C++ Implementation Using Two Pointers
int trap(vector<int>& height) {
int trapped_water = 0;
int size = height.size();
int left = 0, right = size-1;
int max_left = 0, max_right = 0;
while (left < right) {
if (height[left] < height[right]) {
if (height[left] > max_left)
max_left = height[left];
else
trapped_water += max_left - height[left];
left++;
}
else {
if (height[right] > max_right)
max_right = height[right];
else
trapped_water += max_right - height[right];
right--;
}
}
return trapped_water;
}
Java Implementation Using Two Pointers
public int trap(int[] height) {
int trappedWater = 0;
int size = height.length;
int left = 0, right = size-1;
int maxLeft = 0, maxRight = 0;
while (left < right) {
if (height[left] < height[right]) {
if (height[left] > maxLeft)
maxLeft = height[left];
else
trappedWater += maxLeft - height[left];
left++;
}
else {
if (height[right] > maxRight)
maxRight = height[right];
else
trappedWater += maxRight - height[right];
right--;
}
}
return trappedWater;
}
Python Implementation Using Two Pointers
def trap(height):
trapped_water = 0
size = len(height)
left, right = 0, size-1
max_left, max_right = 0, 0
while left < right:
ifheight[left] < height[right]:
if height[left] > max_left:
max_left = height[left]
else:
trapped_water += max_left - height[left]
left += 1
else:
if height[right] > max_right:
max_right = height[right]
else:
trapped_water += max_right - height[right]
right -= 1
return trapped_water
Final Thoughts
The trapping rain water problem is a versatile coding interview question that tests both your problem-solving skills and knowledge of data structures and algorithms.

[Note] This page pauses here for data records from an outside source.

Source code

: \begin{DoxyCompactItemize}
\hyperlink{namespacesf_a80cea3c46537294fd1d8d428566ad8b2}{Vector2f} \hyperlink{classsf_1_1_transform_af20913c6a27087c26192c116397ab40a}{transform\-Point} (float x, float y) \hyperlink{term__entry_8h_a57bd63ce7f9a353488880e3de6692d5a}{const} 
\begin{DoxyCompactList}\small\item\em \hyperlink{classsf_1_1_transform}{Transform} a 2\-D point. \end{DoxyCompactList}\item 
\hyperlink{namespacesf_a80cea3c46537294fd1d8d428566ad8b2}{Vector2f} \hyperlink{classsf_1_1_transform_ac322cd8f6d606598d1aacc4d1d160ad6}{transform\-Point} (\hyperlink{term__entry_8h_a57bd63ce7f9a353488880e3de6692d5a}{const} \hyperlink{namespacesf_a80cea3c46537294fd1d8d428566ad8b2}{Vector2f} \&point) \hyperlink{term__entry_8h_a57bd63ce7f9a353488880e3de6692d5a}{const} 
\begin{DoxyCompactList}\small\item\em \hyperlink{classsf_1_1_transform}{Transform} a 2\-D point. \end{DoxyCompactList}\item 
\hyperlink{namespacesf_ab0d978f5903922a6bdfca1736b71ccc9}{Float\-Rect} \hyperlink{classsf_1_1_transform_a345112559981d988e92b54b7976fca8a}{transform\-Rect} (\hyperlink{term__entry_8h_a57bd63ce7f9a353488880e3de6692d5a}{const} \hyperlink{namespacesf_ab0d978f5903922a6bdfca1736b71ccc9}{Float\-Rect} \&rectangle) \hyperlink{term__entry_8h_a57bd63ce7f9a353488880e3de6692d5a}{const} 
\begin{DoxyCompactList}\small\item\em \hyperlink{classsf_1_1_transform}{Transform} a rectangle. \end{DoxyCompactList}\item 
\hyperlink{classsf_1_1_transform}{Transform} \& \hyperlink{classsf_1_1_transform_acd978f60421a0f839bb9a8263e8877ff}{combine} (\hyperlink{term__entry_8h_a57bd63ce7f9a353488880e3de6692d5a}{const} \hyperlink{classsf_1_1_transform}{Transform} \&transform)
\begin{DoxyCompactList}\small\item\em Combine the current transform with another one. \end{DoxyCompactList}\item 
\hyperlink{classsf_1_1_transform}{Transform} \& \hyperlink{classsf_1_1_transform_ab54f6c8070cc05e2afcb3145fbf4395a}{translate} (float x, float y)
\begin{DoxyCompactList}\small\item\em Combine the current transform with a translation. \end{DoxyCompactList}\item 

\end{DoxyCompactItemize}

This article provides an in-depth analysis of the trapping rain water LeetCode solution, focusing on the two-pointer approach, Python implementation, and best practices for solving the problem efficiently using the n-1 approach.
Keep practicing similar problems and make use of the tips and techniques provided in this article to enhance your problem-solving abilities and prepare for coding interview success.